This is not the life I had imagined for myself. Not even close. Maybe even without cancer I never would have married or had kids, but the cancer certainly took those options away from me. I used to go to work every day and feel like there were some things I did really well. Not everything, but some things. I had good relationships with students and colleagues. I feel respected for the work I was doing. Other people counted on me for things, and that felt good. Now the option of a career is gone, too.

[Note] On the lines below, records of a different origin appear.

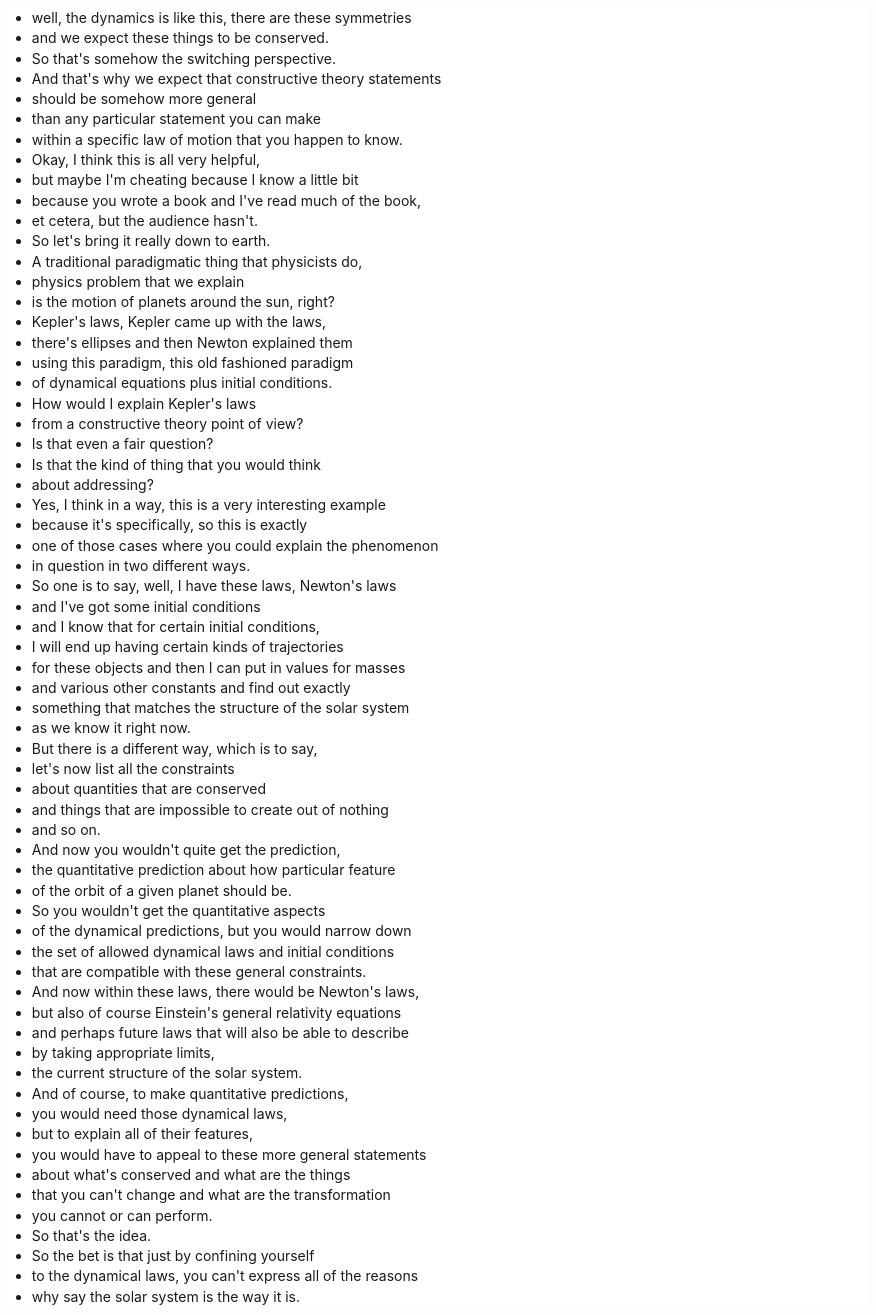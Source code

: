 *  well, the dynamics is like this, there are these symmetries
*  and we expect these things to be conserved.
*  So that's somehow the switching perspective.
*  And that's why we expect that constructive theory statements
*  should be somehow more general
*  than any particular statement you can make
*  within a specific law of motion that you happen to know.
*  Okay, I think this is all very helpful,
*  but maybe I'm cheating because I know a little bit
*  because you wrote a book and I've read much of the book,
*  et cetera, but the audience hasn't.
*  So let's bring it really down to earth.
*  A traditional paradigmatic thing that physicists do,
*  physics problem that we explain
*  is the motion of planets around the sun, right?
*  Kepler's laws, Kepler came up with the laws,
*  there's ellipses and then Newton explained them
*  using this paradigm, this old fashioned paradigm
*  of dynamical equations plus initial conditions.
*  How would I explain Kepler's laws
*  from a constructive theory point of view?
*  Is that even a fair question?
*  Is that the kind of thing that you would think
*  about addressing?
*  Yes, I think in a way, this is a very interesting example
*  because it's specifically, so this is exactly
*  one of those cases where you could explain the phenomenon
*  in question in two different ways.
*  So one is to say, well, I have these laws, Newton's laws
*  and I've got some initial conditions
*  and I know that for certain initial conditions,
*  I will end up having certain kinds of trajectories
*  for these objects and then I can put in values for masses
*  and various other constants and find out exactly
*  something that matches the structure of the solar system
*  as we know it right now.
*  But there is a different way, which is to say,
*  let's now list all the constraints
*  about quantities that are conserved
*  and things that are impossible to create out of nothing
*  and so on.
*  And now you wouldn't quite get the prediction,
*  the quantitative prediction about how particular feature
*  of the orbit of a given planet should be.
*  So you wouldn't get the quantitative aspects
*  of the dynamical predictions, but you would narrow down
*  the set of allowed dynamical laws and initial conditions
*  that are compatible with these general constraints.
*  And now within these laws, there would be Newton's laws,
*  but also of course Einstein's general relativity equations
*  and perhaps future laws that will also be able to describe
*  by taking appropriate limits,
*  the current structure of the solar system.
*  And of course, to make quantitative predictions,
*  you would need those dynamical laws,
*  but to explain all of their features,
*  you would have to appeal to these more general statements
*  about what's conserved and what are the things
*  that you can't change and what are the transformation
*  you cannot or can perform.
*  So that's the idea.
*  So the bet is that just by confining yourself
*  to the dynamical laws, you can't express all of the reasons
*  why say the solar system is the way it is.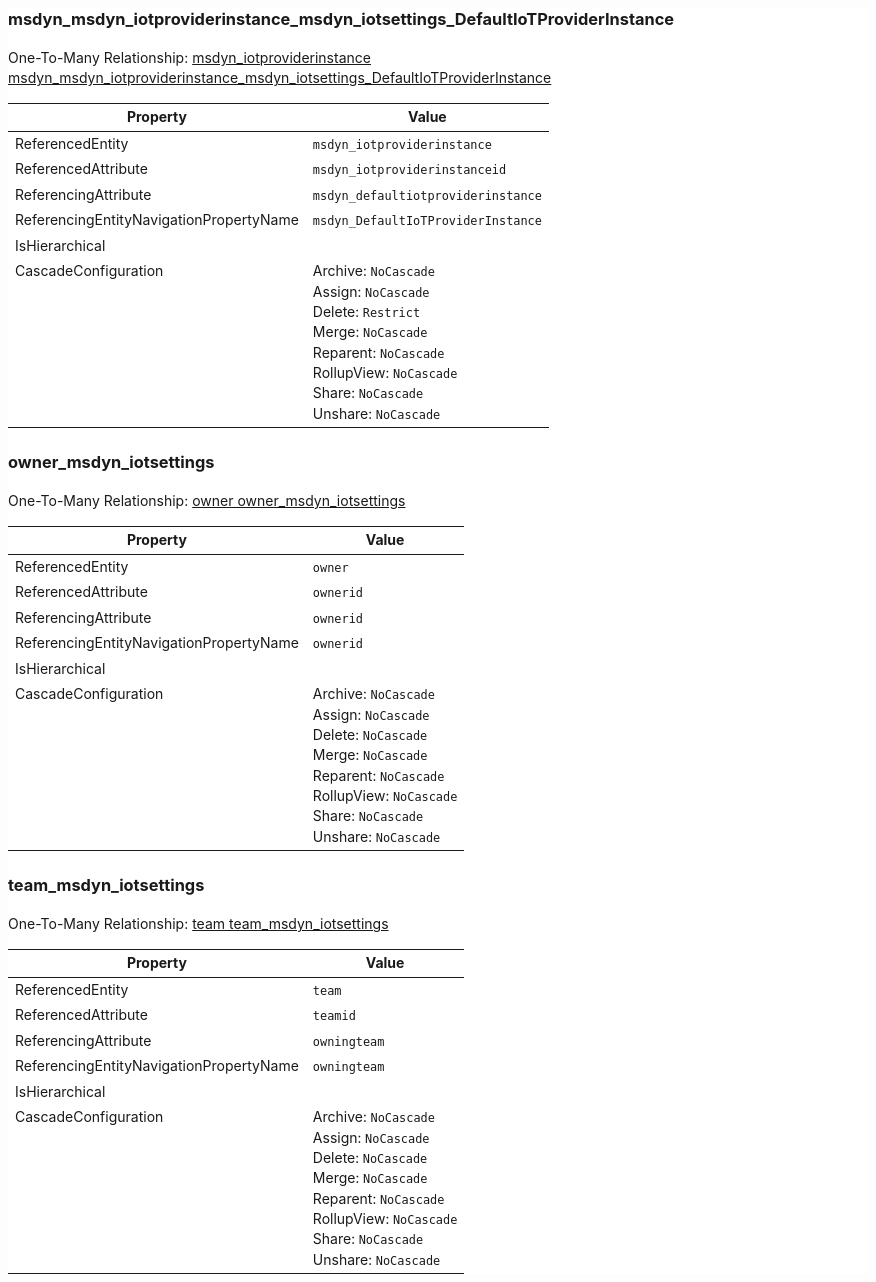 ### <a name="BKMK_msdyn_msdyn_iotproviderinstance_msdyn_iotsettings_DefaultIoTProviderInstance"></a> msdyn_msdyn_iotproviderinstance_msdyn_iotsettings_DefaultIoTProviderInstance

One-To-Many Relationship: [msdyn_iotproviderinstance msdyn_msdyn_iotproviderinstance_msdyn_iotsettings_DefaultIoTProviderInstance](msdyn_iotproviderinstance.md#BKMK_msdyn_msdyn_iotproviderinstance_msdyn_iotsettings_DefaultIoTProviderInstance)

|Property|Value|
|---|---|
|ReferencedEntity|`msdyn_iotproviderinstance`|
|ReferencedAttribute|`msdyn_iotproviderinstanceid`|
|ReferencingAttribute|`msdyn_defaultiotproviderinstance`|
|ReferencingEntityNavigationPropertyName|`msdyn_DefaultIoTProviderInstance`|
|IsHierarchical||
|CascadeConfiguration|Archive: `NoCascade`<br />Assign: `NoCascade`<br />Delete: `Restrict`<br />Merge: `NoCascade`<br />Reparent: `NoCascade`<br />RollupView: `NoCascade`<br />Share: `NoCascade`<br />Unshare: `NoCascade`|

### <a name="BKMK_owner_msdyn_iotsettings"></a> owner_msdyn_iotsettings

One-To-Many Relationship: [owner owner_msdyn_iotsettings](owner.md#BKMK_owner_msdyn_iotsettings)

|Property|Value|
|---|---|
|ReferencedEntity|`owner`|
|ReferencedAttribute|`ownerid`|
|ReferencingAttribute|`ownerid`|
|ReferencingEntityNavigationPropertyName|`ownerid`|
|IsHierarchical||
|CascadeConfiguration|Archive: `NoCascade`<br />Assign: `NoCascade`<br />Delete: `NoCascade`<br />Merge: `NoCascade`<br />Reparent: `NoCascade`<br />RollupView: `NoCascade`<br />Share: `NoCascade`<br />Unshare: `NoCascade`|

### <a name="BKMK_team_msdyn_iotsettings"></a> team_msdyn_iotsettings

One-To-Many Relationship: [team team_msdyn_iotsettings](team.md#BKMK_team_msdyn_iotsettings)

|Property|Value|
|---|---|
|ReferencedEntity|`team`|
|ReferencedAttribute|`teamid`|
|ReferencingAttribute|`owningteam`|
|ReferencingEntityNavigationPropertyName|`owningteam`|
|IsHierarchical||
|CascadeConfiguration|Archive: `NoCascade`<br />Assign: `NoCascade`<br />Delete: `NoCascade`<br />Merge: `NoCascade`<br />Reparent: `NoCascade`<br />RollupView: `NoCascade`<br />Share: `NoCascade`<br />Unshare: `NoCascade`|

I live off the kindness and generosity of my parents. When I buy them gifts for holidays and birthdays, it’s really them buying these things for themselves. I will never be able to surprise them with a party or a trip or anything great for milestone events. Of course I wish I could throw them a big anniversary party and pay for it all myself. It’s not some kind of choice I’ve made not to. I don’t know what kind of mother I would have been, but I have no doubt that my mom would be a fantastic grandmother. Cancer has taken that option, along with any kind of independence I thought I would have as an adult. I didn’t choose any of this. It’s not how I want things to be.
As the years go by I have less and less in common with my friends. They are raising kids and building careers. Even in my Stage IV breast cancer support group, I’m the only one that is single, the only one without children. It is isolating and I feel like no one really understands what it is like to live day to day all alone with this disease on my back. There is pain every single day. There always will be.
Cancer has taken my peace of mind. There is always an upcoming scan or treatment or blood work. There is always the wondering when it’s going to return, in what part of the body, what will the next treatment be? Will I be doing gamma knife again this summer? Will my chemo be changing next month? And then there is the big anxiety. When I wake up in the middle of the night and wonder what it’s going to be like to die. Will it be brutal and filled with suffering like it has been for some of my support group friends? Will there be unimaginable pain? Will I have to make everyone around me feel better by telling them that I am at peace with what is happening to me? Will cancer take the last shred of my honesty and my dignity?
Cancer has taken some really good people. I’ll never understand why those women are gone and I’m still here, almost 5 years later, beating the odds and still responding well to treatments. I know that I am lucky. I know I should be thankful. But sometimes, like today, I’m just not grateful for all that I have. Instead, I’m really angry that this has happened to me and I feel like a giant failure. I want my job back, I want a career, I want to be a regular adult.
I want to stomp my feet like a two-year-old because I can’t have what I want and it’s not fair. Life is not fair, I know. But cancer is a sneaky little cheat that won’t even give me a chance at anything even close to fair. And that really sucks.